▶ _Task instructions_: If a line of the entries below includes the word "parameters", it counts; state the total and nothing further.

***** Material shown *****

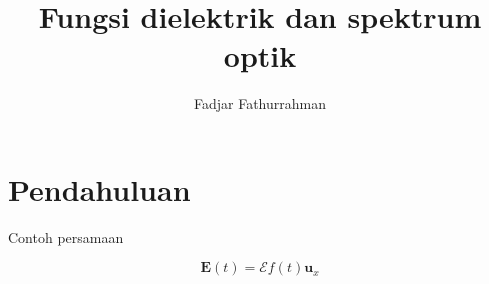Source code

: \documentclass[a4paper,bahasa]{paper}
\begin{document}
\title{Fungsi dielektrik dan spektrum optik}
\author{Fadjar Fathurrahman}
\date{}
\maketitle

\section{Pendahuluan}

Contoh persamaan

\begin{equation}
\mathbf{E}(t) = \mathcal{E} f(t) \mathbf{u}_{x}
\end{equation}
\end{document}
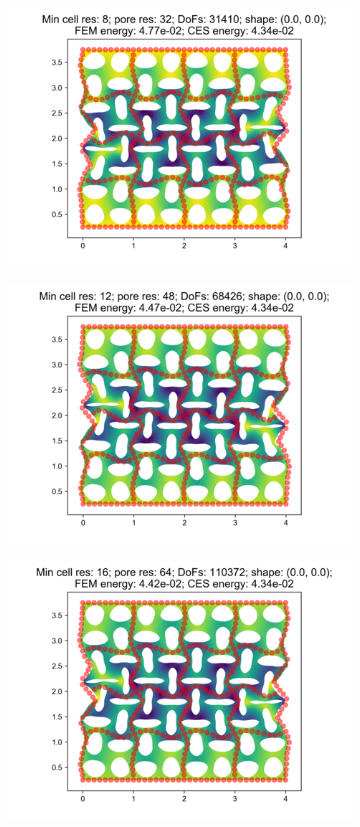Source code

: \begin{figure}[H]
\begin{subfigure}{.45\textwidth}
\end{subfigure}
\begin{subfigure}{.45\textwidth}
  \centering
  \includegraphics[width=.8\linewidth]{lces/vis_compression/bm_6_mesh_3.png}
\end{subfigure}
\newline
\begin{subfigure}{.45\textwidth}
  \centering
  \includegraphics[width=.8\linewidth]{lces/vis_compression/bm_6_mesh_4.png}
\end{subfigure}
\begin{subfigure}{.45\textwidth}
  \centering
  \includegraphics[width=.8\linewidth]{lces/vis_compression/bm_6_mesh_5.png}
\end{subfigure}
\end{figure}

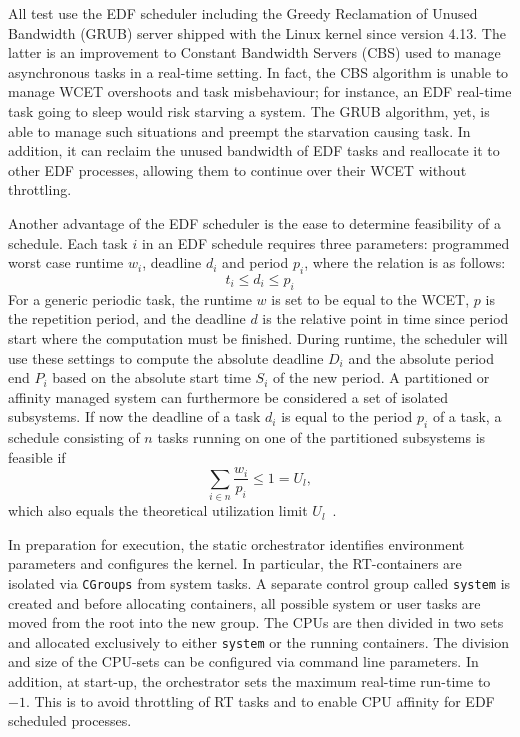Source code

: \documentclass[]{scrartcl}
\begin{document}
All test use the EDF scheduler including the Greedy Reclamation of Unused Bandwidth (GRUB) server shipped with the Linux kernel since version 4.13.
The latter is an improvement to Constant Bandwidth Servers (CBS) used to manage asynchronous tasks in a real-time setting. 
In fact, the CBS algorithm is unable to manage WCET overshoots and task misbehaviour; for instance, an EDF real-time task going to sleep would risk starving a system. 
The GRUB algorithm, yet, is able to manage such situations and preempt the starvation causing task. 
In addition, it can reclaim the unused bandwidth of EDF tasks and reallocate it to other EDF processes, allowing them to continue over their WCET without throttling.

Another advantage of the EDF scheduler is the ease to determine feasibility of a schedule.
Each task $i$ in an EDF schedule requires three parameters: programmed worst case runtime $w_i$, deadline $d_i$ and period $p_i$, where the relation is as follows:
\begin{equation}
t_i \le d_i \le p_i
\end{equation}
For a generic periodic task, the runtime $w$ is set to be equal to the WCET, $p$ is the repetition period, and the deadline $d$ is the relative point in time since period start where the computation must be finished. 
During runtime, the scheduler will use these settings to compute the absolute deadline $D_i$ and the absolute period end $P_i$ based on the absolute start time $S_i$ of the new period.
A partitioned or affinity managed system can furthermore be considered a set of isolated subsystems.
If now the deadline of a task $d_i$ is equal to the period $p_i$ of a task, a schedule consisting of $n$ tasks running on one of the partitioned subsystems is feasible if
\begin{equation}
\sum_{i \in n} \frac{w_i}{p_i} \le 1 = U_l,
\end{equation}
which also equals the theoretical utilization limit $U_l$~\cite{Buttazzo2011}. 

In preparation for execution, the static orchestrator identifies environment parameters and configures the kernel.
In particular, the RT-containers are isolated via %
\texttt{CGroups} from system tasks.
A separate control group called \texttt{system} is created and before allocating containers, all possible system or user tasks are moved from the root into the new group.
The CPUs are then divided in two sets and allocated exclusively to either \texttt{system} or the running containers.
The division and size of the CPU-sets can be configured via command line parameters.
In addition, at start-up, the orchestrator sets the maximum real-time run-time to $-1$. This is to avoid throttling of RT tasks and to enable CPU affinity for EDF scheduled processes.
\end{document}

*****

▶ _Written reply_: 3